O Que Aconteceu
Pesquisadores e engenheiros florestais de órgãos federais e estaduais emitiram um alerta técnico conjunto advertendo para o risco crítico de ocorrência de incêndios florestais de grandes proporções no Pantanal de Mato Grosso do Sul para o segundo semestre de 2026. A nota técnica do Centro Nacional de Prevenção e Combate aos Incêndios Florestais (Prevfogo/IBAMA), com sede operacional em Corumbá, indica que a combinação de calor extremo, baixa umidade relativa do ar e acúmulo de vegetação seca cria um cenário altamente inflamável.

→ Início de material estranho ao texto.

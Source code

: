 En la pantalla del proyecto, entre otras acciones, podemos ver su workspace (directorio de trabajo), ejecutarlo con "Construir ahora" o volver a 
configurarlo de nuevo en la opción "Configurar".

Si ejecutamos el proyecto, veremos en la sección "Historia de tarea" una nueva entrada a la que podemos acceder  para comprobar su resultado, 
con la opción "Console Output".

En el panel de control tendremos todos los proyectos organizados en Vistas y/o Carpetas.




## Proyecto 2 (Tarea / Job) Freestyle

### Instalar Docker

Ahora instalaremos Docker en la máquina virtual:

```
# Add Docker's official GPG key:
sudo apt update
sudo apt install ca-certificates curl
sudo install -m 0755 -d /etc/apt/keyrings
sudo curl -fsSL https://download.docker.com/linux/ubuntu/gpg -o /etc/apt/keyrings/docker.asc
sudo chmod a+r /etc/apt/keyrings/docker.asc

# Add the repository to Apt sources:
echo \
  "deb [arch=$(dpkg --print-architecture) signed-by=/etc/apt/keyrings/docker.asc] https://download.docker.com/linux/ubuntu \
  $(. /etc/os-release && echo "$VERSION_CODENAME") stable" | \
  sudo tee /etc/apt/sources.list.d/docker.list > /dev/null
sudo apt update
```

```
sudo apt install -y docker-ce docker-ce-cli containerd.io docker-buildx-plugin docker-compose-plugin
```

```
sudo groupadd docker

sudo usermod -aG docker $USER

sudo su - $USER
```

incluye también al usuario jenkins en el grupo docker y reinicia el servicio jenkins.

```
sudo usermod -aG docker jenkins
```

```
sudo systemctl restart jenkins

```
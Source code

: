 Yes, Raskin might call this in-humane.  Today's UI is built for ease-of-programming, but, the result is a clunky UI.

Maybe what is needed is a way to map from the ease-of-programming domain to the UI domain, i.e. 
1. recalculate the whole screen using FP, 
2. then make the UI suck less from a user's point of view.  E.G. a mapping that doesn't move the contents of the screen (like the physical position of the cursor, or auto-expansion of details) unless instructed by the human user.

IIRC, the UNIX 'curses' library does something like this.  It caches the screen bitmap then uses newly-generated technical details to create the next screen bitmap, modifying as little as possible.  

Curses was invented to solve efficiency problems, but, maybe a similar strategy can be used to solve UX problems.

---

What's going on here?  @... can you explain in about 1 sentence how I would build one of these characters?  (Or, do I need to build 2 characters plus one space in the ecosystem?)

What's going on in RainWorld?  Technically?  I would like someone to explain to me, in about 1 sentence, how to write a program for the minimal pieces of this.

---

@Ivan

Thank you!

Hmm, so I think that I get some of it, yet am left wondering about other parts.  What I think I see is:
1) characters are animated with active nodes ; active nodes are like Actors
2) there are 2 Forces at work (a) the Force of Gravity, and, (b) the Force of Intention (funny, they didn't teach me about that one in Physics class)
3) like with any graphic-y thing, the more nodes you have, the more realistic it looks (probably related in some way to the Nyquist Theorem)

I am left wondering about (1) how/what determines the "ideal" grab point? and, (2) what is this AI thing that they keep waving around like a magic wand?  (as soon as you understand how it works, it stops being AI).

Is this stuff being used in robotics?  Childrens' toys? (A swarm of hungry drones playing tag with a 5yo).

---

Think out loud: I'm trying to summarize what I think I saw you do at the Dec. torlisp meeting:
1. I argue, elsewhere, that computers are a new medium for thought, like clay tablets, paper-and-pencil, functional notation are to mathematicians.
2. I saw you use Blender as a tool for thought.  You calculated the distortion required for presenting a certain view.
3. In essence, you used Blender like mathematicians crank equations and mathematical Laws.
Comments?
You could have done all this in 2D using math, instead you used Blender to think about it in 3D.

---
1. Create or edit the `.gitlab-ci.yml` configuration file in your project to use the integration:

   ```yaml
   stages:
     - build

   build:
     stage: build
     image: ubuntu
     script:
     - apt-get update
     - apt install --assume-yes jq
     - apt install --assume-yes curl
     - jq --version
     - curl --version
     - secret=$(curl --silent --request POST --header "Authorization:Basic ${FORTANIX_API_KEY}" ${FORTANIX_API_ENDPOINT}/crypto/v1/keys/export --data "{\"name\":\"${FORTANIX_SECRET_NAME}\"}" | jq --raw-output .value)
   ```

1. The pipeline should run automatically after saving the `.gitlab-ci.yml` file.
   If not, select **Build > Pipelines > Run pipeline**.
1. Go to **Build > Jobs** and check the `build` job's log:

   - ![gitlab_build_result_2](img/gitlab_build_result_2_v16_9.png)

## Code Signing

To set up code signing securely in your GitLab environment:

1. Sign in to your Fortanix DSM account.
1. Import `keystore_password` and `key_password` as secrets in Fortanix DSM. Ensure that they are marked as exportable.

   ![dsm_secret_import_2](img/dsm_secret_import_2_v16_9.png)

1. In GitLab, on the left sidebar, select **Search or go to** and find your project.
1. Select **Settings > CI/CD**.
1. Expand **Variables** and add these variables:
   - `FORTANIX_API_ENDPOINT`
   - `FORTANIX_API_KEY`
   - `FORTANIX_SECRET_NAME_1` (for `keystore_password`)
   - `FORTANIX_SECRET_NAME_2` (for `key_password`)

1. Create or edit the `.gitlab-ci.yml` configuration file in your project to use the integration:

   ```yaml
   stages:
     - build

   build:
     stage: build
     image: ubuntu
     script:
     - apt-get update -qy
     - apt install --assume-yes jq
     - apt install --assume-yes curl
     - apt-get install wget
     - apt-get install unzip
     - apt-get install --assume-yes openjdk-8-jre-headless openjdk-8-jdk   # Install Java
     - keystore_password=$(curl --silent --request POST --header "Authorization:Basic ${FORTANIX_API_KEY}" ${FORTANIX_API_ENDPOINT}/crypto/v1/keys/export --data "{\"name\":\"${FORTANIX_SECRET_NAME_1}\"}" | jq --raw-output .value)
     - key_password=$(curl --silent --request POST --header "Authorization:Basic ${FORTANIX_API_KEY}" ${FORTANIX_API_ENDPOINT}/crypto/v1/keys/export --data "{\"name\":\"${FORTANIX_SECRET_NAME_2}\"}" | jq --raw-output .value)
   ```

Mesmo com a presença de áreas alagadas em canais principais do Rio Paraguai e baías isoladas do Pantanal profundo, as pastagens e a vegetação nativa de cerrado nas bordas da planície alagável secaram precocemente devido à ausência de chuvas volumosas desde o início do outono. Os satélites de monitoramento de focos de calor já registram um aumento de 28% no número de focos em relação ao mesmo período do ano anterior.
Em resposta ao alerta, a brigada federal do Prevfogo em Corumbá iniciou a mobilização de frentes de trabalho de queima prescrita — técnica que remove preventivamente a biomassa seca em faixas estratégicas (aceiros) para conter o avanço do fogo caso ocorram incêndios acidentais ou provocados por raios.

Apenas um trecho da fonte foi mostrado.